Assigned task: Look through the entries below and report every line that has "welches".

Data entries
§ §
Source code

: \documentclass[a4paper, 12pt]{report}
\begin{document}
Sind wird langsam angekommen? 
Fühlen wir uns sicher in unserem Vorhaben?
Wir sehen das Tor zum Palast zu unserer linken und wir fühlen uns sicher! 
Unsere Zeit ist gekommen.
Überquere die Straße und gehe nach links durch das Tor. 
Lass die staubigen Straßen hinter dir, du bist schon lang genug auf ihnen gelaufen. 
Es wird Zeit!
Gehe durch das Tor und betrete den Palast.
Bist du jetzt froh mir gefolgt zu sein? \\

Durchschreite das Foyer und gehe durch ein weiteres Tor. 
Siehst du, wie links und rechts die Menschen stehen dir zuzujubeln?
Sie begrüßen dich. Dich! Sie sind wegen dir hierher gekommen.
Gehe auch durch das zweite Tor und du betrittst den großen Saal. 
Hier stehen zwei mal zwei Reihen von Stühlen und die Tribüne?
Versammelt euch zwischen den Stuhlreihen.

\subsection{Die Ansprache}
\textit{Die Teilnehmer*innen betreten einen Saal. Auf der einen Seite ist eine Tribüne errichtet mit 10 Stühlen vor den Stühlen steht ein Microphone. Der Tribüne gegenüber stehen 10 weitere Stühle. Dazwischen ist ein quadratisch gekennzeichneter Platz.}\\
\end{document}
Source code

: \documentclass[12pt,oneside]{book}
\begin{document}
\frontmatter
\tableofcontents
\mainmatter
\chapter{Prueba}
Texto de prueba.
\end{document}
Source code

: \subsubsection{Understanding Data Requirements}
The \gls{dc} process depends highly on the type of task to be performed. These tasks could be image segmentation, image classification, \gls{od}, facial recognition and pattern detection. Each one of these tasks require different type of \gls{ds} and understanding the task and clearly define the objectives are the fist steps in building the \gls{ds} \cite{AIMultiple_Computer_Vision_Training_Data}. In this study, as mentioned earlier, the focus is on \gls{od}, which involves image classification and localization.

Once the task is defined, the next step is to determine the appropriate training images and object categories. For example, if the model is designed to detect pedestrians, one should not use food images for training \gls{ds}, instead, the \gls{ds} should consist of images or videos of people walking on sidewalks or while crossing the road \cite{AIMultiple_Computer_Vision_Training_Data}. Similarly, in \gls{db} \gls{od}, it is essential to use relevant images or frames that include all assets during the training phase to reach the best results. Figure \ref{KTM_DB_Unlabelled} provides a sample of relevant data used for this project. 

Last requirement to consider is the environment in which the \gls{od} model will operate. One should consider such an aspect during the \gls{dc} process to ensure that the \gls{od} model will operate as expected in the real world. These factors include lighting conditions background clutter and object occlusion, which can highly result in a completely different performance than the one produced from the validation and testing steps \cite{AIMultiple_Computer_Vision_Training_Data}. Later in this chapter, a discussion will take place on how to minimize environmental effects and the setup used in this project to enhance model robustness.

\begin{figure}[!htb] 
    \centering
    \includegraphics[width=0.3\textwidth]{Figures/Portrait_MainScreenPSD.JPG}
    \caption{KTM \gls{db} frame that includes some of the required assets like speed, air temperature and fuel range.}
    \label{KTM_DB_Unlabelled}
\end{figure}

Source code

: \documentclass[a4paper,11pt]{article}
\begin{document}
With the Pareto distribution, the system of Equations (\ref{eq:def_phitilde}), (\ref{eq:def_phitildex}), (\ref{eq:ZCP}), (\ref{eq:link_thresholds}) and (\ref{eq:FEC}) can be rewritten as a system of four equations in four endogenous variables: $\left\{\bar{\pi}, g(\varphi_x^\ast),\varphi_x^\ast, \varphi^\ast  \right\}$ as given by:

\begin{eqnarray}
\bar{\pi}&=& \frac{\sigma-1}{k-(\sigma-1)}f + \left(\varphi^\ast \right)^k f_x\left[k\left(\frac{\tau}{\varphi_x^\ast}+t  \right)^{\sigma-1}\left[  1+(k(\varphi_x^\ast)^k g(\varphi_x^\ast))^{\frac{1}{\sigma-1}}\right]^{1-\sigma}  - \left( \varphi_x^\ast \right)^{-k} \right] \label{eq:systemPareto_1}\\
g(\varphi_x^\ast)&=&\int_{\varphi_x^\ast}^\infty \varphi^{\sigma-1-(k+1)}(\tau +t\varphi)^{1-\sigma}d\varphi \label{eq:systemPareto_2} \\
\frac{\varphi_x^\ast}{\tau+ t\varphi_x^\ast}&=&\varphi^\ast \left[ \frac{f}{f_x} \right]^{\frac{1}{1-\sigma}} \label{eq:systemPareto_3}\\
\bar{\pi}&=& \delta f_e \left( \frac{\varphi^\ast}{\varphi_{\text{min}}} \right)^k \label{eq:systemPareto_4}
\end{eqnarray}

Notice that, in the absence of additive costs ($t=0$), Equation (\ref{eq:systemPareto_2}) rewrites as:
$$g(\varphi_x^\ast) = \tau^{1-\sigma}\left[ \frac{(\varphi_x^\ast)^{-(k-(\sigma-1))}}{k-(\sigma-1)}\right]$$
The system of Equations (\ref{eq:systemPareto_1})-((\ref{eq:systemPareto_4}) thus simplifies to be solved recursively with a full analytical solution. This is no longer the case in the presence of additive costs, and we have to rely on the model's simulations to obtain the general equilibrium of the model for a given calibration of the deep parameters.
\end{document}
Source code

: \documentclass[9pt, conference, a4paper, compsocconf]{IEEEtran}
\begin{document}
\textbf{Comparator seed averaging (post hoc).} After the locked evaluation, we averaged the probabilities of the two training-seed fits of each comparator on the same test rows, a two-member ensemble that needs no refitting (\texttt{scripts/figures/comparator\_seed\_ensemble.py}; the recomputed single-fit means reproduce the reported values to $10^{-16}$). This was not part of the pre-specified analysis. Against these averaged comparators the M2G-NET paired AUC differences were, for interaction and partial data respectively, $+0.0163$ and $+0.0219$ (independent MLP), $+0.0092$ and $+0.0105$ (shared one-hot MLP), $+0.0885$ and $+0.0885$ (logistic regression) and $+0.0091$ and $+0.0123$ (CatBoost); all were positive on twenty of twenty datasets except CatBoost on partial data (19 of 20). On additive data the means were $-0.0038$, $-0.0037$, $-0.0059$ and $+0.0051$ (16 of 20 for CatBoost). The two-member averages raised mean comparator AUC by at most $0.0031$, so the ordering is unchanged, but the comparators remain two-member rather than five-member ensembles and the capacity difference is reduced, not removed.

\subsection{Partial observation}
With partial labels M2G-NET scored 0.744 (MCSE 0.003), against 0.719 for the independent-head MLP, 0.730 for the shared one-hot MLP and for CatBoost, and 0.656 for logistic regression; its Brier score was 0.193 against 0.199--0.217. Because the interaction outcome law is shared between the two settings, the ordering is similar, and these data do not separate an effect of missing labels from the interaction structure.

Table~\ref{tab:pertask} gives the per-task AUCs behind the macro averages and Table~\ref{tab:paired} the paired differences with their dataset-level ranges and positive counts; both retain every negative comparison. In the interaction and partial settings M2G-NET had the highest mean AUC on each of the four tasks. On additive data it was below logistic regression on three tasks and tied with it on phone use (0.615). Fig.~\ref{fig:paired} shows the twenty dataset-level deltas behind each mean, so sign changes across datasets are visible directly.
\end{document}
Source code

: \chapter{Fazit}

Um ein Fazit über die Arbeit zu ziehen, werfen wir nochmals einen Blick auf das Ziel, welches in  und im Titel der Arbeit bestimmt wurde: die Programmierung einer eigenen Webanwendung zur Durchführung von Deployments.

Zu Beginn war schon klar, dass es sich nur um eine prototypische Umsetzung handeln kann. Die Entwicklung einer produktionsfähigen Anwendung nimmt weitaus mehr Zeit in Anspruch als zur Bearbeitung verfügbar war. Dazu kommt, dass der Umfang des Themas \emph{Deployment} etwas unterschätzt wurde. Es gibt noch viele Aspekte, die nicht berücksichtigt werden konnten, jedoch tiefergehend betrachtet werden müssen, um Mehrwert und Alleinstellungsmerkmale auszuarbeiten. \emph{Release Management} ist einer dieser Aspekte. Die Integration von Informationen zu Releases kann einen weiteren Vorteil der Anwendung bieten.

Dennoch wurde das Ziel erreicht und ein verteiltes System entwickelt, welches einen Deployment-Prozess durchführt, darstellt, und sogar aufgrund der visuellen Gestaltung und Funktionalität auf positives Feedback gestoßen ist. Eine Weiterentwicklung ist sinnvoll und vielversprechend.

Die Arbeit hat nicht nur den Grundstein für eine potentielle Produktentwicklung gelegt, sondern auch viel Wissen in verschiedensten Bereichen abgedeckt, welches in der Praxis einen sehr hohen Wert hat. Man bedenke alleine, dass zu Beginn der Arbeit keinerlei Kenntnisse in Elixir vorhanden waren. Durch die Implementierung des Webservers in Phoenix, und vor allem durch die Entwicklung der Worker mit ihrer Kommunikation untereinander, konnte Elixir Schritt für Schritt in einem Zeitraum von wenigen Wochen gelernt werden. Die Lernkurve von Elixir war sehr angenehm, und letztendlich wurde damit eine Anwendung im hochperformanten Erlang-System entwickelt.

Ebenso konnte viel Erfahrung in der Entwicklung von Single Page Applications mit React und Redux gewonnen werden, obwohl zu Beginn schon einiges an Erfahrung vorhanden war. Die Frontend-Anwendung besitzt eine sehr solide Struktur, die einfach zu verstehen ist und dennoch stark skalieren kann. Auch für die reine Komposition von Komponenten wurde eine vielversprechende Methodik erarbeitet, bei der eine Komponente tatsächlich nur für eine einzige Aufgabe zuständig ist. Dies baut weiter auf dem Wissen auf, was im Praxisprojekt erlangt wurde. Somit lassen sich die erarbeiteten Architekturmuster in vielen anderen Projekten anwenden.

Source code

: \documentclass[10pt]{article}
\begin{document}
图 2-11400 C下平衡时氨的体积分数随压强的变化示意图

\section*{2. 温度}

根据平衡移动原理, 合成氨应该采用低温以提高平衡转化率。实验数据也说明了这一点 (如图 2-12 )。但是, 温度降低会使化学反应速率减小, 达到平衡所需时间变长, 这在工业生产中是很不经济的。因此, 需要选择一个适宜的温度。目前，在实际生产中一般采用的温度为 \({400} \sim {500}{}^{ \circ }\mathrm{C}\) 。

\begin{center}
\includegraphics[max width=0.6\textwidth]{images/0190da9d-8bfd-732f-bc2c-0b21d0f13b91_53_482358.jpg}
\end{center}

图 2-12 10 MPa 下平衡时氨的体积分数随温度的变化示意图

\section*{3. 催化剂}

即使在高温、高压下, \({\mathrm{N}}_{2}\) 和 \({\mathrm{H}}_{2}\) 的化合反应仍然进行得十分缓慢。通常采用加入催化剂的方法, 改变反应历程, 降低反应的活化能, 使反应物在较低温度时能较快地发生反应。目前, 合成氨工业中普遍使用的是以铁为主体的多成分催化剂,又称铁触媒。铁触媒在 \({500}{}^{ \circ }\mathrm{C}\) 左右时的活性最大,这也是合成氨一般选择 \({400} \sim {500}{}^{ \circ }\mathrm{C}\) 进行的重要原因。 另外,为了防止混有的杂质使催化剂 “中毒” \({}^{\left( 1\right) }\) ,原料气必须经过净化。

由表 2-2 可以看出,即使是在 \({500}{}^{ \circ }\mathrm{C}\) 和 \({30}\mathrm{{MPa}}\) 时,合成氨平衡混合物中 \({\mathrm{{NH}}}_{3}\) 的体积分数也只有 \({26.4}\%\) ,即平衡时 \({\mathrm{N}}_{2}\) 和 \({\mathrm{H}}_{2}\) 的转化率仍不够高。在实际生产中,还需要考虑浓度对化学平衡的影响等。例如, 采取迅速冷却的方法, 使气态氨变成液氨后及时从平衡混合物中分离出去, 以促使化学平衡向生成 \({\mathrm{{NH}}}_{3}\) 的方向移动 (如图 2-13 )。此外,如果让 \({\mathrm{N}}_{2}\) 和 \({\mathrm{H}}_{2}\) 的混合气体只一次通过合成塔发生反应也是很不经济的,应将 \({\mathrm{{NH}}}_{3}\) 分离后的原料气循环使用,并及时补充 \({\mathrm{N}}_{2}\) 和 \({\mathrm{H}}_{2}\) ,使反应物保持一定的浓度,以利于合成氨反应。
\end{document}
§ §
Task solution:
Um ein Fazit über die Arbeit zu ziehen, werfen wir nochmals einen Blick auf das Ziel, welches in  und im Titel der Arbeit bestimmt wurde: die Programmierung einer eigenen Webanwendung zur Durchführung von Deployments.
Dennoch wurde das Ziel erreicht und ein verteiltes System entwickelt, welches einen Deployment-Prozess durchführt, darstellt, und sogar aufgrund der visuellen Gestaltung und Funktionalität auf positives Feedback gestoßen ist. Eine Weiterentwicklung ist sinnvoll und vielversprechend.
Die Arbeit hat nicht nur den Grundstein für eine potentielle Produktentwicklung gelegt, sondern auch viel Wissen in verschiedensten Bereichen abgedeckt, welches in der Praxis einen sehr hohen Wert hat. Man bedenke alleine, dass zu Beginn der Arbeit keinerlei Kenntnisse in Elixir vorhanden waren. Durch die Implementierung des Webservers in Phoenix, und vor allem durch die Entwicklung der Worker mit ihrer Kommunikation untereinander, konnte Elixir Schritt für Schritt in einem Zeitraum von wenigen Wochen gelernt werden. Die Lernkurve von Elixir war sehr angenehm, und letztendlich wurde damit eine Anwendung im hochperformanten Erlang-System entwickelt.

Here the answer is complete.